Yuri (百合?) and shōjo-ai (処女愛?) are jargon terms amongst otaku for lesbian content, possibly sexually explicit, in anime, manga, and related fan fiction. In Western media, the term femmeslash is used instead.

Girl-love (or GL) is a similar term used to refer to lesbian content, used primarily by commercial publishers, as an analog of the "Boy Love" genre.


Definition and semantic drift

Much like the term otaku, yuri, although originally a Japanese loanword, has undergone significant semantic drift. The precise difference between "yuri" and "shōjo-ai"' ranges from large to none, depending on the speaker.

In Japanese, the term is typically used to mean any attraction between girls in entertainment media, whether sexual or romantic, explicit or implied. For example, Futaba Channel's "yuri" board includes both hentai and non-hentai content rather than separating them. The term shōjo-ai is not usually found in this context outside of Western fandom. Neither term is generally used by Japanese lesbians describing themselves.

American use of yuri has broadened in recent years, picking up connotations from the Japanese use, but the historical usage differed: in America, yuri has typically been used to denote only the most explicit end of the spectrum, being effectively a variety of hentai; while shōjo-ai an independently-coined term, following the logical connection to shōnen-ai described anything without explicit sex. The term likely stayed popular because many fans wanted to remove the direct connotation of pure pornography, which is still often associated with anime as a whole in some circles.

On the Internet, "shōjo-ai" is sometimes used instead of "yuri" solely because the latter produces too much unrelated material in search engines.


The word yuri literally means "lily", and is (like many flower names) a relatively common Japanese feminine name. In 1971, Itou Bungaku, as editor of Barazoku, a magazine geared primarily towards gay men, named gay men the "Barazoku," ie., "rose tribe" and lesbians "Yurizoku," the "lily tribe." From this, many doujinshi circles incorporated the name "Yuri" or "Yuriko" into yuri hentai dōjinshi. The "-zoku" or "tribe" portion of this word was subsequently dropped. (Variants of this theory may name specific characters, often Yuri of the Dirty Pair.)

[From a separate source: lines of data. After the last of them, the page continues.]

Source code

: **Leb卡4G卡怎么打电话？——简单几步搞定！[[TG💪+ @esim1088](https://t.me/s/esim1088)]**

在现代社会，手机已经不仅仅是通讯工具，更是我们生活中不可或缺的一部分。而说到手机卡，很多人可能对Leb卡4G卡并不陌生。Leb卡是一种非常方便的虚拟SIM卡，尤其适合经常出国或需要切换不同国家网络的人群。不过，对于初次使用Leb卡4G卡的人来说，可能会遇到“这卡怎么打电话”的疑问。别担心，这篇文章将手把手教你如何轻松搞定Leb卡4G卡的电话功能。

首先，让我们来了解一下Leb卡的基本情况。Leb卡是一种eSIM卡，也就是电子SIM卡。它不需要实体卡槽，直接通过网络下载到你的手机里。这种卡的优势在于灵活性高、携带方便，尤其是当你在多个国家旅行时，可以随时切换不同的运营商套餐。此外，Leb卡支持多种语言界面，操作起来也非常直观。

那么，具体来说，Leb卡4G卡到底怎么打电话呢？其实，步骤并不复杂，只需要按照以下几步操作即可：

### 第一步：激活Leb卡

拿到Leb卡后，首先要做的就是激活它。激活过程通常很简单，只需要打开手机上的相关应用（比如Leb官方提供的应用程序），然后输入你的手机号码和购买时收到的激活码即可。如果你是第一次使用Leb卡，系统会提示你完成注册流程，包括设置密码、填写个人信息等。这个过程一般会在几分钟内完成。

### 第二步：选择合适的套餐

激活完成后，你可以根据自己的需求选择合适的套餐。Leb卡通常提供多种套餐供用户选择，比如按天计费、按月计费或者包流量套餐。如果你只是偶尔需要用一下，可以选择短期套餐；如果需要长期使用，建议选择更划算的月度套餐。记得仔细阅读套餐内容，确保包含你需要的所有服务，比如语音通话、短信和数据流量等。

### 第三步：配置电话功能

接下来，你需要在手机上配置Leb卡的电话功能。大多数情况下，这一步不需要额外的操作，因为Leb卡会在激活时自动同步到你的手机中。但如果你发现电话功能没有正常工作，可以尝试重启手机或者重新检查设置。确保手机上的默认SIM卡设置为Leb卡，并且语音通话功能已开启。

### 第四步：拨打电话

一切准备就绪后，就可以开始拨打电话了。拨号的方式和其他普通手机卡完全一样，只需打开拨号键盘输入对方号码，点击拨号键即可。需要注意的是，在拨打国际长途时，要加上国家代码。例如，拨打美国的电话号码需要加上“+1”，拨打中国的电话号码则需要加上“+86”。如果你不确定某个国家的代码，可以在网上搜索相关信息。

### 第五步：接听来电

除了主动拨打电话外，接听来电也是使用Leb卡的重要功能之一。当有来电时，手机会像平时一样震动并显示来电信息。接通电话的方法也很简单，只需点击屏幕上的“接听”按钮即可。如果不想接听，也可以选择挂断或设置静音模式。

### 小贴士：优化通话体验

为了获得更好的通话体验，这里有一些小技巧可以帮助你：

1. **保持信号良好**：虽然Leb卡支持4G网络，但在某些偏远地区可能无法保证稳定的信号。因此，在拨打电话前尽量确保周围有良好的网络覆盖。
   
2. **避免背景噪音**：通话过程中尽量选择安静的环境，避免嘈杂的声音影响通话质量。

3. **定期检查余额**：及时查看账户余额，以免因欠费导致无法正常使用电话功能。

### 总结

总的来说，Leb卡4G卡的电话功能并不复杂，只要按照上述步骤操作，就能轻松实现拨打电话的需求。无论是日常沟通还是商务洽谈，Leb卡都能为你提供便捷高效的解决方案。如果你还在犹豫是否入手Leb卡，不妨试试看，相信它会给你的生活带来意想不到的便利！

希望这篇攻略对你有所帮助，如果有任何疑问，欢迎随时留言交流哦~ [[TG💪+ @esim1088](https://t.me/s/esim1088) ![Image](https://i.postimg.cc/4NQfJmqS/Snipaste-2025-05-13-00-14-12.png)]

In 2005 at Yuricon in Tokyo, Itou Bungaku spoke about the creation of the term "yuri". He, and the mangaka and writers who attended as guests spoke of reclaiming the term from a primarily hentai connotation to once again describing all media that represent love, desire, attraction and intimate emotional connections between women.

Yuri as story

Many fans enjoy yuri for its skewing of the classic gender roles in anime, which are often quite stereotyped in nature and sometimes have a female character take a slightly more 'submissive' role if a significant other is introduced or appears. Conversely, yuri content is often criticized as never going anywhere, with the majority of the more dramatic stories ending tragically (even by comparison with the melodrama of romance in manga in general).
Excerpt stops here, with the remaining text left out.